───── Exercise material ─────
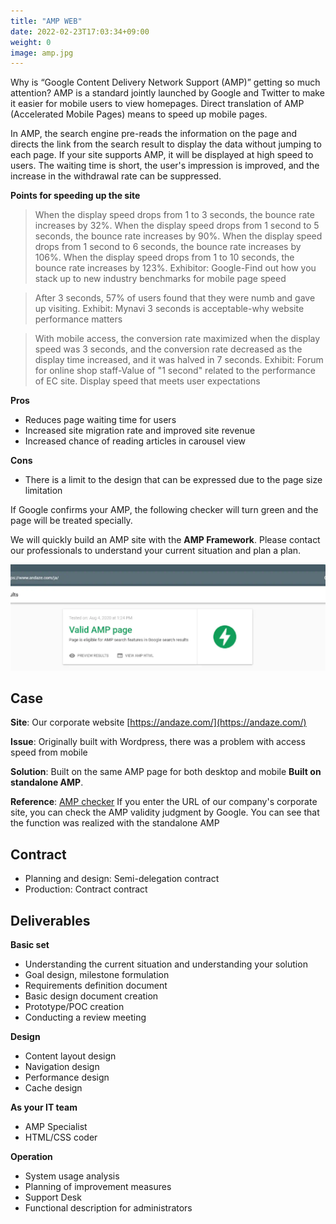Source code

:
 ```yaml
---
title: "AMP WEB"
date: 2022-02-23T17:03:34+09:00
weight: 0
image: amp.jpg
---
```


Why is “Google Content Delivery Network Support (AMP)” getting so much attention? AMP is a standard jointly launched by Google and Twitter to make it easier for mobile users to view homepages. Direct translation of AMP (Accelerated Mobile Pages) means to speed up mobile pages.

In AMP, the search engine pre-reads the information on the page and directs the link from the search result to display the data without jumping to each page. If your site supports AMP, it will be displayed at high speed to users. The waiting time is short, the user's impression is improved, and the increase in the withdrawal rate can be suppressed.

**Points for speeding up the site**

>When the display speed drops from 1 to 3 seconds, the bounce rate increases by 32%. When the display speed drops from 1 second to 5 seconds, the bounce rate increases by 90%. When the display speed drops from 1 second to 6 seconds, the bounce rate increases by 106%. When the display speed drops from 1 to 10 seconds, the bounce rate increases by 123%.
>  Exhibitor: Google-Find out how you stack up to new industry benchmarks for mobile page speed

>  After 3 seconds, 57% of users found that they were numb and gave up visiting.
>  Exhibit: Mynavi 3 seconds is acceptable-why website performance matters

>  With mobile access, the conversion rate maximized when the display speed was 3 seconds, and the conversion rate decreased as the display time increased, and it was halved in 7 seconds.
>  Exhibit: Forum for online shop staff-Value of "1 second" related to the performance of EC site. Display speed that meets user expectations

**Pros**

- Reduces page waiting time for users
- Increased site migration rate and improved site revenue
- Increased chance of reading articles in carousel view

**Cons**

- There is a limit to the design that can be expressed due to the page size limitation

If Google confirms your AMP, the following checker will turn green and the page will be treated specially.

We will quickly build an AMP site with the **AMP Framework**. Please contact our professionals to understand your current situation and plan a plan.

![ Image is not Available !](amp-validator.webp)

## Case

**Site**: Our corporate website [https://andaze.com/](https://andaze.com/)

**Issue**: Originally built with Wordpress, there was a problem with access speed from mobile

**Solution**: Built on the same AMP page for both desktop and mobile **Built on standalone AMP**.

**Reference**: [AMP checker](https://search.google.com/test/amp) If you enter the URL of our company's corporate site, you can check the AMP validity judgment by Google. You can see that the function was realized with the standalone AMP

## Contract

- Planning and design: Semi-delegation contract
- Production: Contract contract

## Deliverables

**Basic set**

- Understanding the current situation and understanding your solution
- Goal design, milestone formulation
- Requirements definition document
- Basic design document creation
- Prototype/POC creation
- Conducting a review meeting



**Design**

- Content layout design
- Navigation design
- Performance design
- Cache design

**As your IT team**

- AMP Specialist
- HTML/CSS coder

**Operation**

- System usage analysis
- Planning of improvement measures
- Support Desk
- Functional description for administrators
─────
───── Exercise material ─────
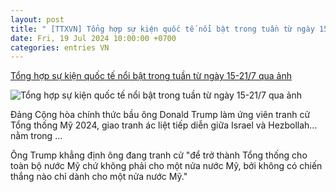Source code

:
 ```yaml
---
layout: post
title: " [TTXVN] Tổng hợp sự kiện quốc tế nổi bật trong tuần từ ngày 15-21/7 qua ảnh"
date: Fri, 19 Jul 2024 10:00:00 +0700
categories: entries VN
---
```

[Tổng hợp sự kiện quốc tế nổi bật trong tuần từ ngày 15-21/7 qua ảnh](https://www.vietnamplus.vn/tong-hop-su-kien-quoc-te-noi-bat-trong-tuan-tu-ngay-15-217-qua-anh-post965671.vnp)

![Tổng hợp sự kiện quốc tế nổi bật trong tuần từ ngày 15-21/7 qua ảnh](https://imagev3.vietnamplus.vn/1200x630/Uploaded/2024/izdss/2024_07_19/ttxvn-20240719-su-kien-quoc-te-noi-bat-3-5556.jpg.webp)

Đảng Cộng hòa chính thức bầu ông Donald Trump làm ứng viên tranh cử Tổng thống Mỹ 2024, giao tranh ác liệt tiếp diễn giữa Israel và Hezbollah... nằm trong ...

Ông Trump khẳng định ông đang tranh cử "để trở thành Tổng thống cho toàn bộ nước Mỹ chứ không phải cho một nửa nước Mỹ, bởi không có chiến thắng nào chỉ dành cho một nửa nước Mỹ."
─────
───── Exercise material ─────
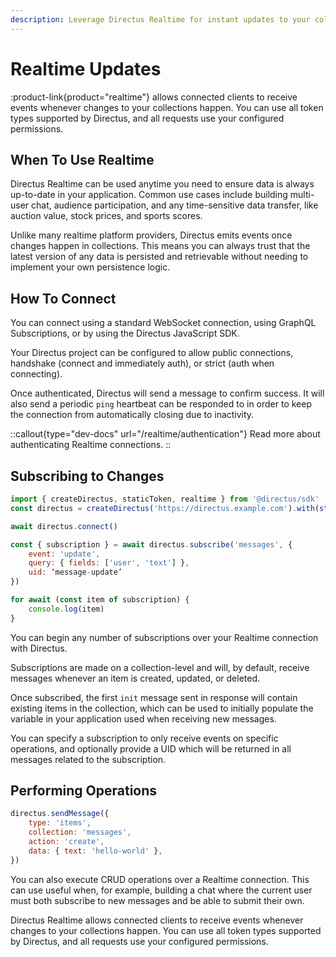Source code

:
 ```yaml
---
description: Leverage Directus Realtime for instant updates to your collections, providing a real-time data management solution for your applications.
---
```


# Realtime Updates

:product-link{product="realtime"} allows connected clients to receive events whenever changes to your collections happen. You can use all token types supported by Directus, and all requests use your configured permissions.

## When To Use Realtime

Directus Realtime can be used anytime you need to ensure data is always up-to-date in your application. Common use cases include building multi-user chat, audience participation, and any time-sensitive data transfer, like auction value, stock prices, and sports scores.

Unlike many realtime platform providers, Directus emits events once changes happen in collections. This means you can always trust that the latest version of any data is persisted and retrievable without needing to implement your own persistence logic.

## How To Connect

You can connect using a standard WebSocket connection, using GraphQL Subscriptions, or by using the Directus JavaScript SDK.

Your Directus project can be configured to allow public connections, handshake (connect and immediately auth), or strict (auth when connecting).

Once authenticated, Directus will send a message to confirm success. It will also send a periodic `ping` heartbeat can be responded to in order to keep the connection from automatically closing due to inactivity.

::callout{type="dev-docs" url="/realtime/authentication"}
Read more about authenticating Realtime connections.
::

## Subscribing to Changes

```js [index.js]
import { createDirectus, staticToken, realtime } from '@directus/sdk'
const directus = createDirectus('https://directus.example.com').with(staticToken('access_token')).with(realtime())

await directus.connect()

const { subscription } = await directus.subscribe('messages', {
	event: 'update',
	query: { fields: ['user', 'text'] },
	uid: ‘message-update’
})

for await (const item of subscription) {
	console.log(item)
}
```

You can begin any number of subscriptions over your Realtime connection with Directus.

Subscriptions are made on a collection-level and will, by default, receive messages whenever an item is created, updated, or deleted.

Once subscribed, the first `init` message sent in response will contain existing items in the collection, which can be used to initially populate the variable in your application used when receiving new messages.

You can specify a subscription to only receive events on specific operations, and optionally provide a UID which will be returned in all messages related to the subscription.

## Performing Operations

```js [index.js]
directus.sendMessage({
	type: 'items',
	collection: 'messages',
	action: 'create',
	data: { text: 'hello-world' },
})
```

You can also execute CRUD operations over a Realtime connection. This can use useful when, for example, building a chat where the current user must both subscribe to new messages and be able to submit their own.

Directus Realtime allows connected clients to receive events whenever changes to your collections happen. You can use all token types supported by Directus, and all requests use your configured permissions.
─────
### [Description of the task]
Among the entries above, copy exactly only the lines starting with the one containing "on standalone AMP**." and going through the one containing "- Functional description for administrators", both ends included.

### [Result below]
**Solution**: Built on the same AMP page for both desktop and mobile **Built on standalone AMP**.

**Reference**: [AMP checker](https://search.google.com/test/amp) If you enter the URL of our company's corporate site, you can check the AMP validity judgment by Google. You can see that the function was realized with the standalone AMP

## Contract

- Planning and design: Semi-delegation contract
- Production: Contract contract

## Deliverables

**Basic set**

- Understanding the current situation and understanding your solution
- Goal design, milestone formulation
- Requirements definition document
- Basic design document creation
- Prototype/POC creation
- Conducting a review meeting



**Design**

- Content layout design
- Navigation design
- Performance design
- Cache design

**As your IT team**

- AMP Specialist
- HTML/CSS coder

**Operation**

- System usage analysis
- Planning of improvement measures
- Support Desk
- Functional description for administrators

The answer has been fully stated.